Now, I realize that many of you were too young to experience the event while others may have forgotten. Not me. In 2002, I chose a commemorative California license plate emblazoned with the American flag and the words “We Will Never Forget.” Let me explain why I will never forget – and why it’s so important that none of us do.
The morning of September 11, 2001, was not a typical one. As CEO of a Silicon Valley startup that was burning through cash too fast, I had a board meeting scheduled for later that day to discuss the status of our efforts to raise a Series B round of funding.
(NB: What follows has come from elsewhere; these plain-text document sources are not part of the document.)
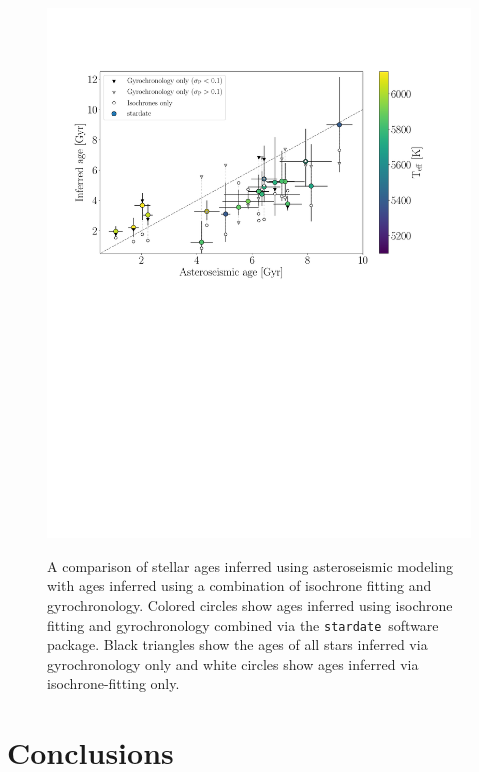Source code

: \documentclass[useAMS, usenatbib, preprint, 12pt]{aastex}
\newcommand{\sd}{{\tt stardate}}
\begin{document}
\begin{figure}
    \caption{ A comparison of stellar ages inferred using
    asteroseismic modeling with ages inferred using a combination of isochrone
    fitting and gyrochronology.
Colored circles show ages inferred using isochrone fitting and gyrochronology
combined via the \sd\ software package.
Black triangles show the ages of all stars inferred via gyrochronology only
    and white circles show ages inferred via isochrone-fitting only.
  }
  \centering
    \includegraphics[width=1.2\textwidth]{asteroseismic_results_nosdss_gaia}
\label{fig:astero}
\end{figure}

\section{Conclusions}
\label{section:conclusion}
\end{document}
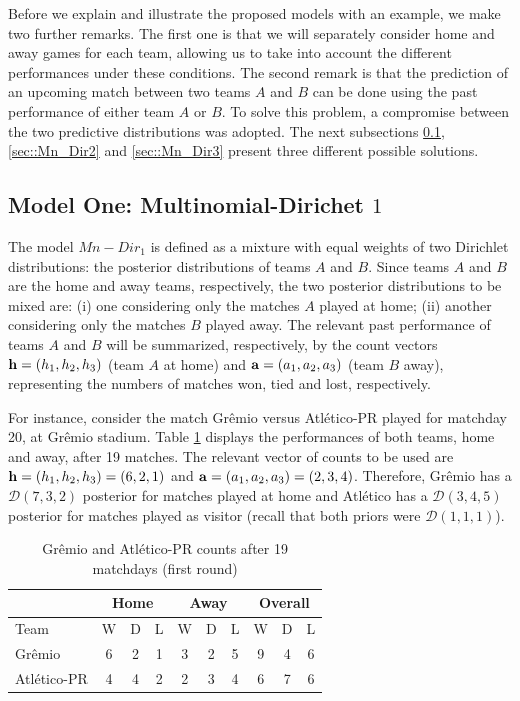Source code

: \documentclass[journal,article,accept,moreauthors,pdftex,12pt,a4paper]{mdpi}
\begin{document}
	Before we explain and illustrate the proposed models with an example, we make two further remarks.
	The first one is that we will separately consider home and away games for each team, allowing us to take into account the different performances under these conditions.
	The second remark is that the prediction of an upcoming match between two teams $A$ and $B$ can be done using
	the past performance of either team $A$ or $B$.
	To solve this problem, a compromise between the two predictive distributions was adopted.
	The next subsections \ref{sec::Mn_Dir1}, \ref{sec::Mn_Dir2} and \ref{sec::Mn_Dir3} present three different possible solutions.
	
	\subsection{Model One: Multinomial-Dirichet $1$}
	\label{sec::Mn_Dir1}
	
	The model $Mn-Dir_1$ is defined as a mixture with equal weights of two Dirichlet distributions: the posterior distributions of teams $A$ and $B$.
	Since teams $A$ and $B$ are the home and away teams, respectively, the two posterior distributions to be mixed are: (i) one considering only the matches $A$ played at home; (ii) another considering only the matches $B$ played away.
	The relevant past performance of teams $A$ and $B$ will be summarized, respectively, by the count vectors ${\bf h} = (h_1, h_2, h_3)$ (team $A$ at home) and ${\bf a} = (a_1, a_2, a_3)$ (team $B$ away), representing the numbers of matches won, tied and lost, respectively.
	
	For instance, consider the match Gr\^emio versus Atl\'etico-PR played for matchday 20, at Gr\^emio stadium. Table \ref{tab:counts} displays the performances of both teams, home and away, after 19
	matches. The relevant vector of counts to be used are ${\bf h}=(h_1,h_2,h_3)=(6,2,1)$ and ${\bf a}=(a_1,a_2,a_3)=(2,3,4)$.
	Therefore, Gr\^emio has a $\mathcal{D}(7,3,2)$ posterior for matches played at home and Atl\'etico has a $\mathcal{D}(3,4,5)$ posterior for matches played as visitor (recall that both priors were
	$\mathcal{D}(1,1,1)$).
	
	\begin{table}[!h]
		\begin{center}
			\begin{tabular}{lccccccccc}
				
				\hline
				& \multicolumn{3}{c}{Home} & \multicolumn{3}{c}{Away}& \multicolumn{3}{c}{Overall} \\
				\hline
				\hline
				Team & W & D & L & W & D & L & W & D & L\\
				\hline
				Gr\^emio & 6 & 2 & 1 & 3 & 2 & 5 & 9 & 4 & 6\\
				Atl\'etico-PR & 4 & 4 & 2 & 2 & 3 & 4 & 6 & 7 & 6\\
				\hline
			\end{tabular}
			\caption{Gr\^emio and Atl\'etico-PR counts after 19 matchdays (first round)}\label{tab:counts}
		\end{center}
	\end{table}
	
\end{document}
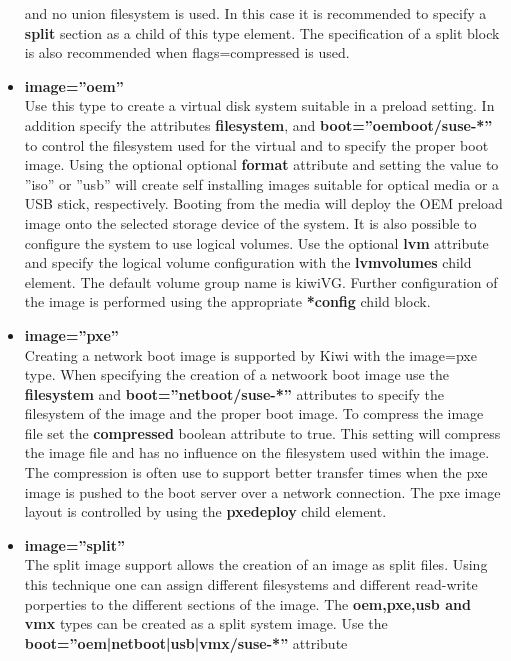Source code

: \begin{itemize}
      and no union filesystem is used. In this case it is recommended to
      specify a \textbf{split} section as a child of this type element. The
      specification of a split block is also recommended when flags=compressed
      is used.
\item \textbf{image=''oem''}\\
      Use this type to create a virtual disk system suitable in a preload
      setting. In addition specify the attributes \textbf{filesystem}, 
      and \textbf{boot=''oemboot/suse-*''} to control the filesystem used
      for the virtual and to specify the proper boot image. Using the optional
      optional \textbf{format} attribute and setting the value to ''iso'' or 
      ''usb'' will create self installing images suitable for optical media
      or a USB stick, respectively. Booting from the media will deploy
      the OEM preload image onto the selected storage device of the
      system. It is also possible to configure the system to use logical
      volumes. Use the optional \textbf{lvm} attribute and specify the
      logical volume configuration with the \textbf{lvmvolumes} child
      element. The default volume group name is kiwiVG. Further configuration
      of the image is performed using the appropriate \textbf{*config} child
      block.
\item \textbf{image=''pxe''}\\
      Creating a network boot image is supported by Kiwi with the image=pxe
      type. When specifying the creation of a netwoork boot image use the
      \textbf{filesystem} and \textbf{boot=''netboot/suse-*''} attributes 
      to specify the filesystem of the image and the proper boot image. To
      compress the image file set the \textbf{compressed} boolean attribute
      to true. This setting will compress the image file and has no influence
      on the filesystem used within the image. The compression is often use to
      support better transfer times when the pxe image is pushed to the 
      boot server over a network connection. The pxe image layout is
      controlled by using the \textbf{pxedeploy} child element.
\item \textbf{image=''split''}\\
      The split image support allows the creation of an image as split
      files. Using this technique one can assign different filesystems and
      different read-write porperties to the different sections of the image.
      The \textbf{oem,pxe,usb and vmx} types can be created as a split system
      image. Use the \textbf{boot=''oem|netboot|usb|vmx/suse-*''} attribute

\end{itemize}
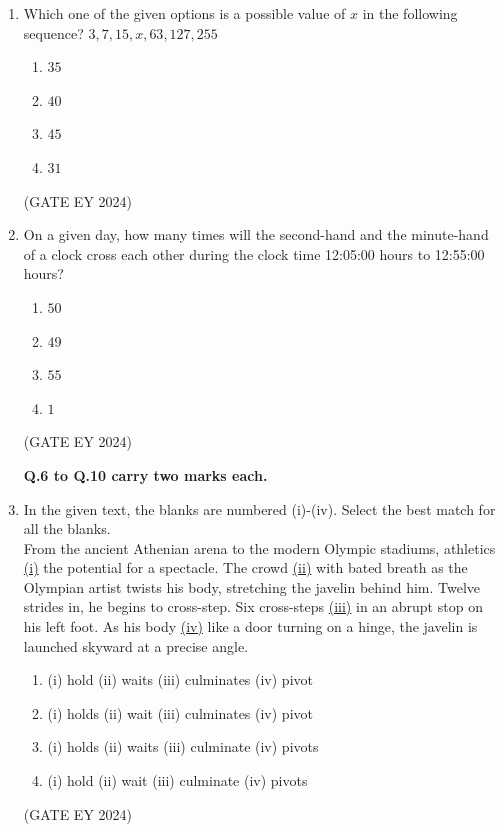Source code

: \documentclass[journal]{IEEEtran}
\begin{document}
\begin{enumerate}
    \item Which one of the given options is a possible value of $x$ in the following sequence? $3, 7, 15, x, 63, 127, 255$
    \begin{multicols}{2}
    \begin{enumerate}
        \item $35$
        \item $40$
        \item $45$
        \item $31$
    \end{enumerate}
    \end{multicols}
\hfill{(GATE EY 2024)}

    \item On a given day, how many times will the second-hand and the minute-hand of a clock cross each other during the clock time 12:05:00 hours to 12:55:00 hours?
    \begin{multicols}{2}
    \begin{enumerate}
        \item $50$
        \item $49$
        \item $55$
        \item $1$
    \end{enumerate}
    \end{multicols}
\hfill{(GATE EY 2024)}

\textbf{Q.6 to Q.10 carry two marks each.}

\item In the given text, the blanks are numbered (i)-(iv). Select the best match for all the blanks. \\
From the ancient Athenian arena to the modern Olympic stadiums, athletics \underline{\hspace{0.5cm}(i)\hspace{0.5cm}} the potential for a spectacle. The crowd \underline{\hspace{0.5cm}(ii)\hspace{0.5cm}} with bated breath as the Olympian artist twists his body, stretching the javelin behind him. Twelve strides in, he begins to cross-step. Six cross-steps \underline{\hspace{0.5cm}(iii)\hspace{0.5cm}} in an abrupt stop on his left foot. As his body \underline{\hspace{0.5cm}(iv)\hspace{0.5cm}} like a door turning on a hinge, the javelin is launched skyward at a precise angle.
    \begin{enumerate}
        \item (i) hold (ii) waits (iii) culminates (iv) pivot
        \item (i) holds (ii) wait (iii) culminates (iv) pivot
        \item (i) holds (ii) waits (iii) culminate (iv) pivots
        \item (i) hold (ii) wait (iii) culminate (iv) pivots
    \end{enumerate}
\hfill{(GATE EY 2024)}


\end{enumerate}
\end{document}
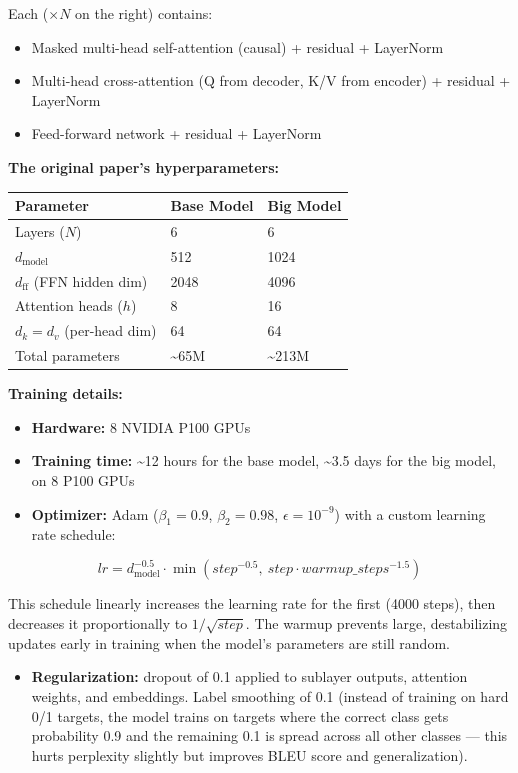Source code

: Each  ($\times N$ on the right) contains:
\begin{itemize}
  \item Masked multi-head self-attention (causal) + residual + LayerNorm
  \item Multi-head cross-attention (Q from decoder, K/V from encoder) + residual + LayerNorm
  \item Feed-forward network + residual + LayerNorm
\end{itemize}

\textbf{The original paper's hyperparameters:}

\begin{center}
\begin{tabular}{lll}
\toprule
Parameter & Base Model & Big Model \\
\midrule
Layers ($N$) & 6 & 6 \\
$d_{\text{model}}$ & 512 & 1024 \\
$d_{\text{ff}}$ (FFN hidden dim) & 2048 & 4096 \\
Attention heads ($h$) & 8 & 16 \\
$d_k = d_v$ (per-head dim) & 64 & 64 \\
Total parameters & \textasciitilde{}65M & \textasciitilde{}213M \\
\bottomrule
\end{tabular}
\end{center}

\textbf{Training details:}

\begin{itemize}
  \item \textbf{Hardware:} 8 NVIDIA P100 GPUs
  \item \textbf{Training time:} \textasciitilde{}12 hours for the base model, \textasciitilde{}3.5 days for the big model, on 8 P100 GPUs
  \item \textbf{Optimizer:} Adam ($\beta_1 = 0.9$, $\beta_2 = 0.98$, $\epsilon = 10^{-9}$) with a custom learning rate schedule:
\end{itemize}

\[lr = d_{\text{model}}^{-0.5} \cdot \min(step^{-0.5}, \ step \cdot warmup\_steps^{-1.5})\]

This schedule linearly increases the learning rate for the first  (4000 steps), then decreases it proportionally to $1/\sqrt{step}$. The warmup prevents large, destabilizing updates early in training when the model's parameters are still random.

\begin{itemize}
  \item \textbf{Regularization:} dropout of 0.1 applied to sublayer outputs, attention weights, and embeddings. Label smoothing of 0.1 (instead of training on hard 0/1 targets, the model trains on targets where the correct class gets probability 0.9 and the remaining 0.1 is spread across all other classes --- this hurts perplexity slightly but improves BLEU score and generalization).
\end{itemize}

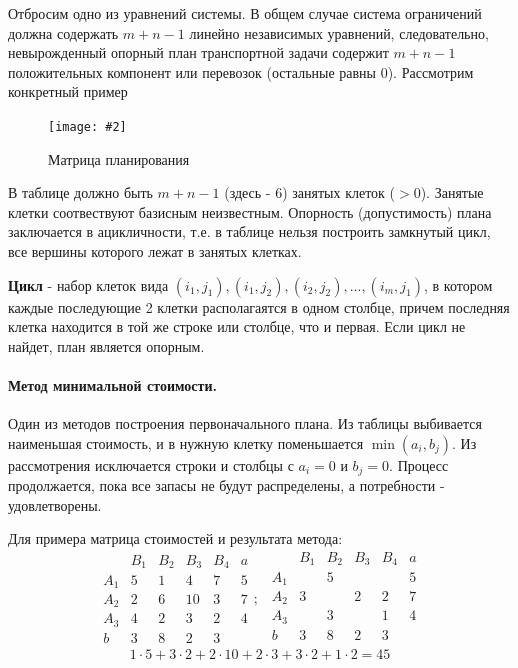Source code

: \documentclass[a4paper, 14pt]{extarticle}
\newcommand{\screenshot}[3]{
	\begin{figure}[h]
		\centering
		\texttt{[image: \#2]}
		\caption{#3}
	\end{figure}
}
\numberwithin{equation}{section}
\begin{document}
Отбросим одно из уравнений системы. В общем случае система ограничений должна содержать $m+n-1$ линейно независимых уравнений, следовательно, невырожденный опорный план транспортной задачи содержит $m+n-1$ положительных компонент или перевозок (остальные равны 0). Рассмотрим конкретный пример
\screenshot{width=\textwidth}{img/S006.jpg}{Матрица планирования}
В таблице должно быть $m+n-1$ (здесь - $6$) занятых клеток ($>0$). Занятые клетки соотвествуют базисным неизвестным. Опорность (допустимость) плана заключается в ацикличности, т.е. в таблице нельзя построить замкнутый цикл, все вершины которого лежат в занятых клетках.

\textbf{Цикл} - набор клеток вида $(i_1, j_1), (i_1, j_2), (i_2, j_2), ..., (i_m, j_1)$, в котором каждые последующие 2 клетки располагаятся в одном столбце, причем последняя клетка находится в той же строке или столбце, что и первая. Если цикл не найдет, план является опорным. 

\paragraph{Метод минимальной стоимости.} Один из методов построения первоначального плана. Из таблицы выбивается наименьшая стоимость, и в нужную клетку поменьшается $\min (a_i, b_j)$. Из рассмотрения исключается строки и столбцы с $a_i = 0$ и $b_j=0$. 
Процесс продолжается, пока все запасы не будут распределены, а потребности - удовлетворены. 

Для примера матрица стоимостей и результата метода:
\[
\begin{array}{c|cccc|c}
    & B_1 & B_2 & B_3 & B_4 & a \\
    \hline
    A_1 & 5 & 1 & 4 & 7 & 5\\
    A_2 & 2 & 6 & 10 & 3 & 7\\
    A_3 & 4 & 2 & 3 & 2 & 4\\
    \hline
    b & 3 & 8 & 2 & 3 & 
\end{array}; \ \ 
\begin{array}{c|cccc|c}
& B_1 & B_2 & B_3 & B_4 & a \\
\hline
A_1 & & 5 & & & 5\\
A_2 & 3 & & 2 & 2 & 7\\
A_3 & & 3 & & 1 & 4\\
\hline
b & 3 & 8 & 2 & 3\\
\end{array} \]
\[ 1 \cdot 5 + 3 \cdot 2 + 2 \cdot 10 + 2 \cdot 3 + 3 \cdot 2 + 1 \cdot 2 = 45 \]
\end{document}

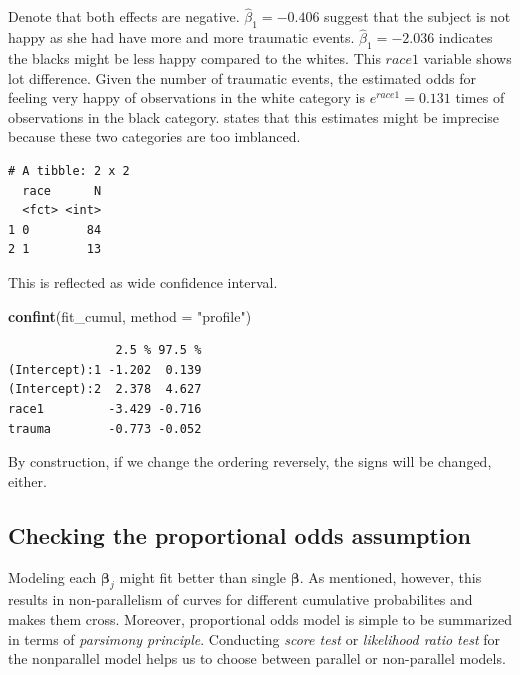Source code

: \documentclass[]{book}
\newenvironment{Shaded}{\begin{snugshade}}{\end{snugshade}}
\newcommand{\DataTypeTok}[1]{\textcolor[rgb]{0.13,0.29,0.53}{#1}}
\newcommand{\KeywordTok}[1]{\textcolor[rgb]{0.13,0.29,0.53}{\textbf{#1}}}
\newcommand{\NormalTok}[1]{#1}
\newcommand{\StringTok}[1]{\textcolor[rgb]{0.31,0.60,0.02}{#1}}
\begin{document}
Denote that both effects are negative. \(\hat\beta_1 = -0.406\) suggest that the subject is not happy as she had have more and more traumatic events. \(\hat\beta_1 = -2.036\) indicates the blacks might be less happy compared to the whites. This \(race1\) variable shows lot difference. Given the number of traumatic events, the estimated odds for feeling very happy of observations in the white category is \(e^{race1} = 0.131\) times of observations in the black category. \citet{Agresti:2013aa} states that this estimates might be imprecise because these two categories are too imblanced.

\begin{verbatim}
# A tibble: 2 x 2
  race      N
  <fct> <int>
1 0        84
2 1        13
\end{verbatim}

This is reflected as wide confidence interval.

\begin{Shaded}
\begin{Highlighting}[]
\KeywordTok{confint}\NormalTok{(fit_cumul, }\DataTypeTok{method =} \StringTok{"profile"}\NormalTok{)}
\end{Highlighting}
\end{Shaded}

\begin{verbatim}
               2.5 % 97.5 %
(Intercept):1 -1.202  0.139
(Intercept):2  2.378  4.627
race1         -3.429 -0.716
trauma        -0.773 -0.052
\end{verbatim}

By construction, if we change the ordering reversely, the signs will be changed, either.

\hypertarget{checking-the-proportional-odds-assumption}{%
\subsection{Checking the proportional odds assumption}\label{checking-the-proportional-odds-assumption}}

Modeling each \(\boldsymbol\beta_j\) might fit better than single \(\boldsymbol\beta\). As mentioned, however, this results in non-parallelism of curves for different cumulative probabilites and makes them cross. Moreover, proportional odds model is simple to be summarized in terms of \emph{parsimony principle}. Conducting \emph{score test} or \emph{likelihood ratio test} for the nonparallel model helps us to choose between parallel or non-parallel models.
\end{document}

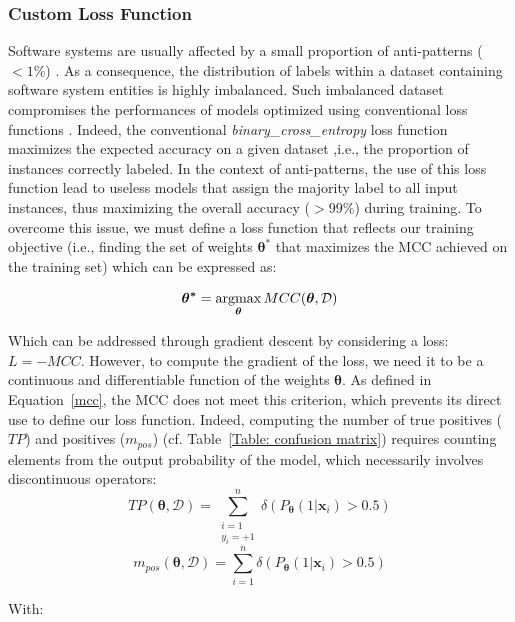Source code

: \subsubsection{Custom Loss Function}
\label{section: loss}
Software systems are usually affected by a small proportion of anti-patterns ($<1\%$) \cite{palomba2018diffuseness}. As a consequence, the distribution of labels within a dataset containing software system entities is highly imbalanced. Such imbalanced dataset compromises the performances of models optimized using conventional loss functions \cite{he2008learning}. Indeed, the conventional \textit{binary\_cross\_entropy} loss function maximizes the expected accuracy on a given dataset ,i.e., the proportion of instances correctly labeled. In the context of anti-patterns, the use of this loss function lead to useless models that assign the majority label to all input instances, thus maximizing the overall accuracy ($>99\%$) during training. To overcome this issue, we must define a loss function that reflects our training objective (i.e., finding the set of weights $\bm{\theta^{*}}$ that maximizes the MCC achieved on the training set) which can be expressed as:

\begin{equation}
\bm{\theta^{*}} = \operatorname*{argmax}_{\bm{\theta}} MCC(\bm{\theta}, \mathcal{D})
\end{equation}

Which can be addressed through gradient descent by considering a loss: $L = - MCC$. However, to compute the gradient of the loss, we need it to be a continuous and differentiable function of the weights $\bm{\theta}$. As defined in Equation~\ref{mcc}, the MCC does not meet this criterion, which prevents its direct use to define our loss function. Indeed, computing the number of true positives ($TP$) and positives ($m_{pos}$) (cf. Table~\ref{Table: confusion matrix}) requires counting elements from the output probability of the model, which necessarily involves discontinuous operators:
\begin{equation}
TP(\bm{\theta}, \mathcal{D}) = \sum_{\substack{i=1 \\ y_{i} = +1}}^{n} \delta(P_{\bm{\theta}}(1|\textbf{x}_{i}) > 0.5)
\end{equation}
\begin{equation}
m_{pos}(\bm{\theta}, \mathcal{D}) = \sum_{i=1}^{n} \delta(P_{\bm{\theta}}(1|\textbf{x}_{i}) > 0.5)
\end{equation}

With:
Following the dot-com crash that was challenging, to say the least.
That meeting would never take place.
Within seconds of my alarm clock going off, a frenzied radio DJ announced that two planes had crashed into the World Trade Center. Without thinking I turned on the TV to see smoke billowing out of both towers. Just as a reporter was saying this had to be an attack of some kind, I watched in horror as the south tower collapsed.
At this point, I should probably tell you that I grew up in New York City, had worked as a teenager in the Deutsche Bank Building (formerly Bankers Trust Plaza) adjacent to the Twin Towers, and lived the first seven years of my life about a mile from the site of the horrific scene unfolding in front of my eyes.
Not to mention that I had travelled millions of air miles on the two airlines whose planes, crew, and passengers had been used as offensive weapons in what we now knew was a terrorist attack. At that point, I felt fearful, angry and helpless to do anything about it – a combination I’d rarely felt in adult life.
Perhaps to ward off those feelings, I started making calls. I made sure my wife – who’d gone into work earlier – was safe and aware of what was going on. And since one of the VCs who would be calling into our board meeting had recently relocated his offices to lower Manhattan and communications were out, I cancelled the meeting.
The terrifying events of that morning took a terrible toll on the U.S. economy. The Nasdaq Composite, which had already lost two-thirds of its value since the Internet bubble burst, plunged another 15 percent in the days following the attacks. It would take another full year to finally bottom out and stabilize.
The resultant economic volatility had a chilling effect on capital liquidity. If it had been hard to raise venture funds before, it became almost impossible after 9/11. Unable to stay afloat, my company shut its doors about three months later. More than 40 people were laid off.
All told, the impact of the attacks on the U.S. economy is generally accepted to be somewhere in the $2 to $3 trillion range. From a purely anecdotal and I suppose emotional perspective, I can tell you that the climate of fear and uncertainty in the Valley was so pronounced it was almost palpable.
Fast forward 16 years. Today we find ourselves in the midst of another bubble. And while this one is more a function of flawed monetary policy and sky-high private valuations than broadly overvalued public markets, the stock market is nevertheless trading near all-time highs.
Meanwhile, the Great Recession of 2008 spawned an unusually tepid recovery. Global economic growth remains sluggish, and in my view, this bull market is not supported by solid fiscal policy. Whatever part of the world you live in, another 9/11-style event will dramatically affect you and your business. It’s the last thing any of us need.
The point is this. While the cost of fighting terrorism may seem high, the cost of not fighting it or fighting and losing is far higher. It’s important for all of us to remember that … and to never forget.